Seja lá como for, quem não tem pecados atire a primeira pedra!
O povo brasileiro tinha que ter voz. Seus representantes políticos negavam fogo; como negam nos tempos hodiernos.
A Ordem dos Advogados do Brasil, mesmo tendo perdido o trem das onze, firmou-se como instituição essencial para a garantia e realização dos valores albergados pelos conceitos de República e de Estado Democrático de Direito.
Entre um deslize e outro, um conchavo aqui e outro ali, fazendo vistas grossas aos malfeitos de aliados noturnos e de frias madrugadas na boêmia das capitais, pouco se ruborizando com as tendências ideológicas dos parceiros de bastidores, sobreviveu feito entidade credora da Nação brasileira, pelos nobres trabalhos de defesa da sociedade contra o autoritarismo e abuso de poder.
Tem sido assim.
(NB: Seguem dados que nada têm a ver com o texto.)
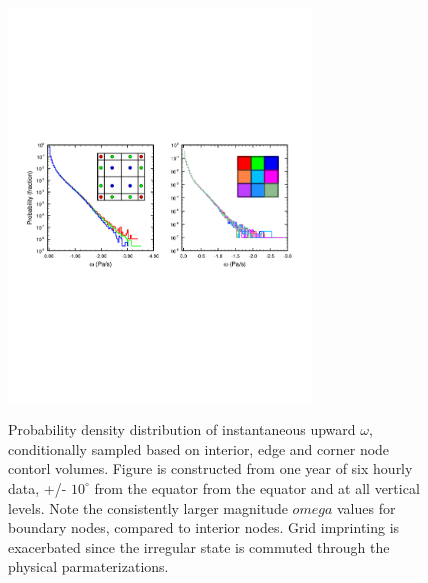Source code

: \documentclass[twocol]{ametsoc}
\begin{document}
\begin{figure}[t]
\noindent\includegraphics[width=19pc,angle=0]{figs/temp_pdf_omg_np4_v_pg3.pdf}\\
\caption{Probability density distribution of instantaneous upward $\omega$, conditionally sampled based on interior, edge and corner node contorl volumes. Figure is constructed from one year of six hourly data, +/- $10^\circ$ from the equator from the equator and at all vertical levels. Note the consistently larger magnitude $omega$ values for boundary nodes, compared to interior nodes. Grid imprinting is exacerbated since the irregular state is commuted through the physical parmaterizations.}\label{fig:omega-se-volumes}
\end{figure}

\end{document}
E assim seja.
A importância do estado falou alto. Não tardou e a Seccional de São Paulo, a que tudo indica, no prédio da Rua São Bento, n.º 19, 1.º andar, com as águas de março, abriu as suas comportas e, exemplarmente, em 1932, abdicou-se de tanto poder de classe e se dividiu em várias Subseções.
A décima terceira a ser reconhecida como Subseção é a de nossa cidade de Franca, na orgulhosa companhia da própria Capital, São Paulo, e das de Santos, Campinas, Rio Claro, Araraquara, Jaboticabal, Bebedouro, Piracicaba, Pirassununga, Amparo, Espírito Santo do Pinhal. Ribeirão Preto e São José do Rio Pardo, citamos.
No ano de sua fundação, a Subseção de Franca foi dirigida por Affonso Infante Vieira Filho. E pelo voto, em 1933, ficou assim e indelevelmente composta a sua primeira Diretoria: Presidente: Antônio Pinheiro de Lacerda; Vice-Presidente: Frederico José Marques; Secretário: Romeu Amaral; Tesoureiro: Affonso Infante Vieira Filho, o que reclamou destaque fora dessas divisas, em 28 de dezembro de 1934, nas páginas do jornal Correio Paulistano.
Esses pioneiros da advocacia continuam vivos em nossas memórias e cotidiano, a denominar ruas, escolas e outros espaços da cidadania local e regional.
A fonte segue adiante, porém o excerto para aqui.